§ WHAT IS REQUIRED
Keep every line in which "rightarrow" occurs and drop the rest of the data.

§ ENTRIES SUPPLIED

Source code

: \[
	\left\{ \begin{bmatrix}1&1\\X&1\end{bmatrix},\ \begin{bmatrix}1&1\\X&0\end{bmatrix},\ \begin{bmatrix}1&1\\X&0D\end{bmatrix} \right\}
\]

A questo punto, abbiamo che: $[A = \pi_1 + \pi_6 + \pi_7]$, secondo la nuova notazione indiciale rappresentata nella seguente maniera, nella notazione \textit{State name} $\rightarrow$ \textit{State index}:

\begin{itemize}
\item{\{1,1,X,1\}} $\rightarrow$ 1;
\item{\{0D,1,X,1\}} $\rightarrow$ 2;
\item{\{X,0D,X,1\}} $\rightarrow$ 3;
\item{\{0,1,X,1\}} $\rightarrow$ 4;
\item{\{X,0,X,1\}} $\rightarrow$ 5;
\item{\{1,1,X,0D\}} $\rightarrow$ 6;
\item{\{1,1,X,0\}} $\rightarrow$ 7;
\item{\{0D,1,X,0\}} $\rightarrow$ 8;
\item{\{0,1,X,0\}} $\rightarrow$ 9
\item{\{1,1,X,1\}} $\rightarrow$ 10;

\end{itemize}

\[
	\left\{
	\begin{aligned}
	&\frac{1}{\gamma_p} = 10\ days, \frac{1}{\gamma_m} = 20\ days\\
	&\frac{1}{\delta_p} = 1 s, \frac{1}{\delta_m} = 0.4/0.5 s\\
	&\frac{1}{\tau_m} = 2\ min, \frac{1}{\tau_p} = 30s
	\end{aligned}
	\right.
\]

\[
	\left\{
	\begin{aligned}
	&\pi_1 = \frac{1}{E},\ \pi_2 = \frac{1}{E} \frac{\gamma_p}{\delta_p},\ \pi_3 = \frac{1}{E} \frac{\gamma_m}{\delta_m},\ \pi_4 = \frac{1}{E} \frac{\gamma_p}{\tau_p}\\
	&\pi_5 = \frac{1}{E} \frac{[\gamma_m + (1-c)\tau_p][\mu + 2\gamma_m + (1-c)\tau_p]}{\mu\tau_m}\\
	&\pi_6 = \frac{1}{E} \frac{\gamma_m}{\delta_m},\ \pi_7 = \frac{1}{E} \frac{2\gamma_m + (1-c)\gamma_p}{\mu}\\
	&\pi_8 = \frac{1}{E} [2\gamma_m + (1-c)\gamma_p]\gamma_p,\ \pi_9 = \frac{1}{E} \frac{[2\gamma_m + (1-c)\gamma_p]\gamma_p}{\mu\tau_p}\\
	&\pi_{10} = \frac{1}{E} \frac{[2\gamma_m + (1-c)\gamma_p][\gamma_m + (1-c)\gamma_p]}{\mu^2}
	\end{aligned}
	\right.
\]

§ FINISHED EXERCISE
A questo punto, abbiamo che: $[A = \pi_1 + \pi_6 + \pi_7]$, secondo la nuova notazione indiciale rappresentata nella seguente maniera, nella notazione \textit{State name} $\rightarrow$ \textit{State index}:
\item{\{1,1,X,1\}} $\rightarrow$ 1;
\item{\{0D,1,X,1\}} $\rightarrow$ 2;
\item{\{X,0D,X,1\}} $\rightarrow$ 3;
\item{\{0,1,X,1\}} $\rightarrow$ 4;
\item{\{X,0,X,1\}} $\rightarrow$ 5;
\item{\{1,1,X,0D\}} $\rightarrow$ 6;
\item{\{1,1,X,0\}} $\rightarrow$ 7;
\item{\{0D,1,X,0\}} $\rightarrow$ 8;
\item{\{0,1,X,0\}} $\rightarrow$ 9
\item{\{1,1,X,1\}} $\rightarrow$ 10;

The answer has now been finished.